The Complainant’s trademarks and domain names predate the disputed domain name.
The disputed domain name comprises the Complainant’s trademark PULTE.
The addition of the generic term “benefits” does not prevent the confusion between the disputed domain name and the Complainant’s trademark.
The Panel finds that paragraph 4(a)(i) of the Policy has been proved by the Complainant, i.e., the disputed domain name is confusingly similar to the Complainant’s trademark.
The Respondent has not submitted a response to the Complaint.
There is no evidence that the Respondent has any authorization to use the Complainant’s trademark or to register domain names containing the trademark PULTE.
There is no evidence that the Respondent is commonly known by the disputed domain name.
There is no evidence that the Respondent is making a legitimate noncommercial or fair use of the disputed domain name or that before any notice of the dispute the Respondent has made use of, or demonstrable preparations to use, the disputed domain name or a name corresponding to the disputed domain name in connection with a bona fide offering of goods or services. The Panel finds that the use of the disputed domain name, which incorporates the Complainant’s trademark with the addition of a generic word, to resolve to a website displaying sponsored links to websites offering services identical or related to those of the Complainant, does not correspond to a bona fide use of domain names under the Policy.

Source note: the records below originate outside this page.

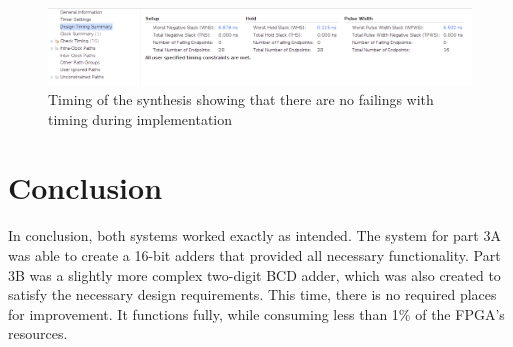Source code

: \documentclass[12pt,a4paper]{article}
\begin{document}
\begin{figure}[H]
    \centering
    \includegraphics[scale=0.25]{images/synthesis_timing.png}
    \caption{Timing of the synthesis showing that there are no failings with timing during implementation}
    \label{fig:timing}
\end{figure}

\section{Conclusion}

In conclusion, both systems worked exactly as intended. The system for part 3A was able to create a 16-bit adders that provided all necessary functionality. Part 3B was a slightly more complex two-digit BCD adder, which was also created to satisfy the necessary design requirements. This time, there is no required places for improvement. It functions fully, while consuming less than 1$\%$ of the FPGA's resources. 
\end{document}
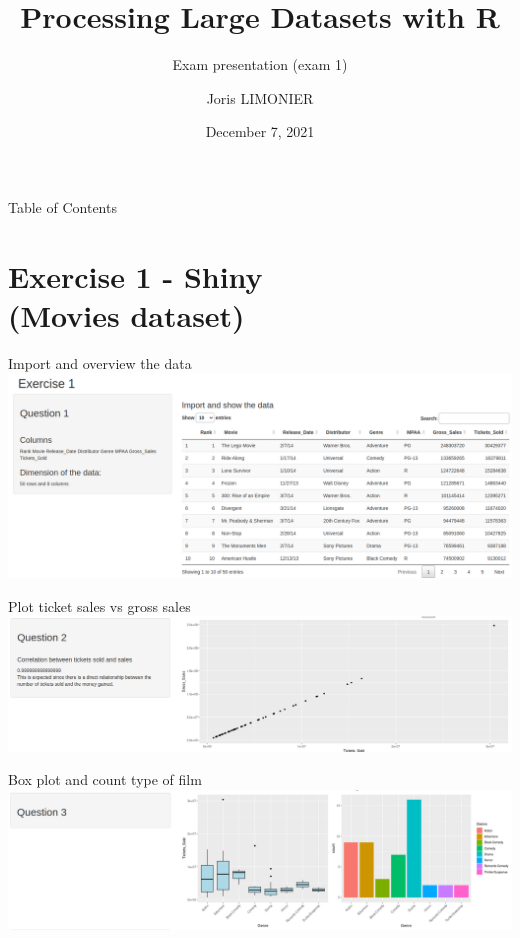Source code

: \documentclass{beamer}
\title{Processing Large Datasets with R}
\subtitle{Exam presentation (exam 1)}
\author{\large Joris LIMONIER}
\date{December 7, 2021}
\begin{document}

\maketitle

\begin{frame}{Table of Contents}
    \tableofcontents
\end{frame}

\section{Exercise 1 - Shiny\\(Movies dataset)}

\begin{frame}{Import and overview the data}
    \includegraphics[width=\textwidth]{img/ex1_q1.png}
\end{frame}

\begin{frame}{Plot ticket sales vs gross sales}
    \includegraphics[width=\textwidth]{img/ex1_q2.png}
\end{frame}

\begin{frame}{Box plot and count type of film}
    \includegraphics[width=\textwidth]{img/ex1_q3.png}
\end{frame}
\end{document}
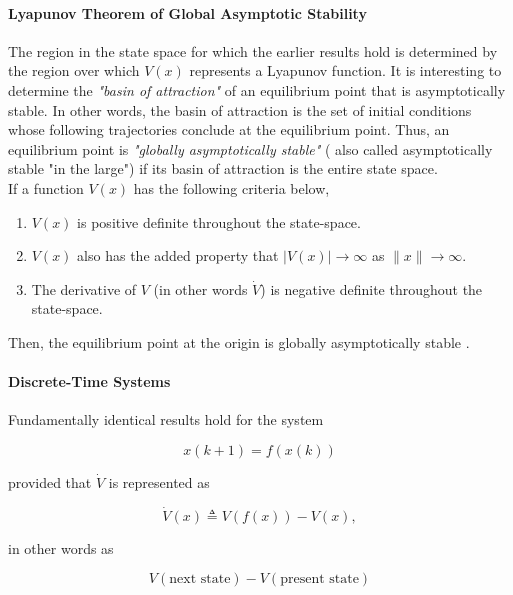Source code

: \documentclass{thesisreport}
\begin{document}
\paragraph{Lyapunov Theorem of Global Asymptotic Stability}

The region in the state space for which the earlier results hold is determined by the region over which $V(x)$ represents a Lyapunov function. It is interesting to determine the \textit{"basin of attraction"} of an equilibrium point that is asymptotically stable. In other words, the basin of attraction is the set of initial conditions whose following trajectories conclude at the equilibrium point. Thus, an equilibrium point is \textit{"globally asymptotically stable"} ( also called asymptotically stable "in the large") if its basin of attraction is the entire state space.\\

\noindent
If a function $V(x)$ has the following criteria below, 

\begin{enumerate}
	\item $V(x)$ is positive definite throughout the state-space.
	\item $V(x)$ also has the added property that $|V(x)| \rightarrow \infty$ as $\|x\| \rightarrow \infty$.
	\item The derivative of $V$ (in other words $\dot{V}$) is negative definite throughout the state-space.
\end{enumerate}
Then, the equilibrium point at the origin is globally asymptotically stable \cite{Dahleh2011}.

\paragraph{Discrete-Time Systems}

Fundamentally identical results hold for the system

\begin{equation}
x(k+1) = f(x(k))
\end{equation}

provided that $\dot{V}$ is represented as

\begin{equation*}
\dot{V}(x) \triangleq V(f(x)) - V(x),
\end{equation*}

in other words as 

\begin{equation*}
V(\text{next state}) - V(\text{present state})
\end{equation*}
\end{document}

For the above reasons, the Complainant has made an unrebutted prima facie case that the Respondent has no rights or legitimate interests in the disputed domain name. Accordingly, the Panel finds that the condition of paragraph 4(a)(ii) of the Policy has been satisfied.
The trademark PULTE is registered by the Complainant in the United States of America and used for more than 40 years.
The disputed domain name is comprised by the trademark PULTE, with the addition of the generic word “benefits.”
The Respondent has no rights or legitimate interests in the disputed domain name.
The website at the disputed domain name displays sponsored links to websites offering services identical or related to those of the Complainant, including a link with the expression PULTE HOMES, which refers to the Complainant.
The Respondent has been involved in other cases of opportunistic registration of lapsed domain names.
In view of the above reasons, this Panel finds that by using the disputed domain name, the Respondent has intentionally attempted to attract, for its own or for third parties’ commercial gain, Internet users to its website, by creating a likelihood of confusion with the Complainant’s trademark and misleading Internet users to believe that its website belongs to or is associated with the Complainant.
This Panel finds that the Respondent’s intention of taking undue advantage of the trademark PULTE as described in paragraph 4(b)(iv) of the Policy has been demonstrated.
For the above reasons, the Panel finds that the condition of paragraph 4(a)(iii) of the Policy has been satisfied, i.e., the disputed domain name has been registered and is being used in bad faith.
For the foregoing reasons, in accordance with paragraphs 4(i) of the Policy and 15 of the Rules, the Panel orders that the disputed domain name <pultebenefits.com> be transferred to the Complainant.